Il y a eu un débat, houleux, je m'en rappelle, dans notre salle de Premier Cycle. « On ne résout pas la violence par la violence ! » « Mais les gens tués sur notre continent étaient innocents ! » « Les exploités du grand C, aussi ! ».
Et tandis qu'ils élevaient la voix, s'opposaient, se masturbaient de bien-pensance et de démagogie typique du Stikos, je me souviens avoir compté. Ça faisait douze mille cinq cent mort par mois.
Tout ça pour que des Apprenantes comme Maga Kravil puisse porter un manteau à lanières prisé par toute le Stikos ; Nhils des chaussures hermétiques, ou moi, cette stupide écharpe offerte ma mère.

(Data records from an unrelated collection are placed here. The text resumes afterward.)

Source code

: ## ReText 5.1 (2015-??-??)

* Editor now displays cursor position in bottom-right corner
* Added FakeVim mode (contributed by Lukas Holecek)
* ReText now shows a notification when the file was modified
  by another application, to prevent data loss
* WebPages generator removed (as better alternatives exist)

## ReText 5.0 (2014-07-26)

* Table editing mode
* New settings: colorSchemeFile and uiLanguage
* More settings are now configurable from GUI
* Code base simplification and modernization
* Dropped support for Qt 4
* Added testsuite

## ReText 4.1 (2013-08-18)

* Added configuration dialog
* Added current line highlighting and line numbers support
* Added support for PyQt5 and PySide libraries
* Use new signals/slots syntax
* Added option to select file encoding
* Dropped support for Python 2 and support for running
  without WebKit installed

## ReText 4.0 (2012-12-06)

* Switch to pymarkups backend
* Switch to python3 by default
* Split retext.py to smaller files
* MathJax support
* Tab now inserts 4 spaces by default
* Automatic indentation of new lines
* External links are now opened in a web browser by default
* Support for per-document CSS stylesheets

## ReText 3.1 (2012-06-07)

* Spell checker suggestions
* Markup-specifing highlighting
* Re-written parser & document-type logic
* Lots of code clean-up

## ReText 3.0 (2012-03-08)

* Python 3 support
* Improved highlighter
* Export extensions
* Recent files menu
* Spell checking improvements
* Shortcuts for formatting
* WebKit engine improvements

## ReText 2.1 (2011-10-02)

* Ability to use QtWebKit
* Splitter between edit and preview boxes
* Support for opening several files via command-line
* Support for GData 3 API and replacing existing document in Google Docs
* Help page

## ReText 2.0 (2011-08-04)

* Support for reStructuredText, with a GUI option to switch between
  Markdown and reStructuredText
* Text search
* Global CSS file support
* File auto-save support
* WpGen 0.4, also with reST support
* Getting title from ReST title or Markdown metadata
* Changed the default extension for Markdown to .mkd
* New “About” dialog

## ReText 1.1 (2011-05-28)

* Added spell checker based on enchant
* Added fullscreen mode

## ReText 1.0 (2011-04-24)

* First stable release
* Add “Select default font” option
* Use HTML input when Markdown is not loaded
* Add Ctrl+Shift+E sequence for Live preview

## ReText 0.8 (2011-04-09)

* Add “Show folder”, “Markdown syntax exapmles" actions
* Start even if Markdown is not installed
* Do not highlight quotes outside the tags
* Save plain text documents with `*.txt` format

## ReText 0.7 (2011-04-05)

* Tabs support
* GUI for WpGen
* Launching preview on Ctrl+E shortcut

Il n'y a pas que les vêtements, bien sûr. Les bijoux, notre énergie, la nourriture, tout nous vient de l'esclavage moderne sur le grand C. Je dis « moderne », car, depuis la Proclamation de l'égalité des naissances, l'esclavage au sens strict est interdit.
Ethique et Equité se charge d'ailleurs de parcourir les Continents pour vérifier qu'on applique réellement la Proclamation, et que les droits humains sont respectés. Mais la Régence a trouvé de brillantes feintes, à la loi. Et sur le papier, tous ces hommes et toutes ces femmes sont payés.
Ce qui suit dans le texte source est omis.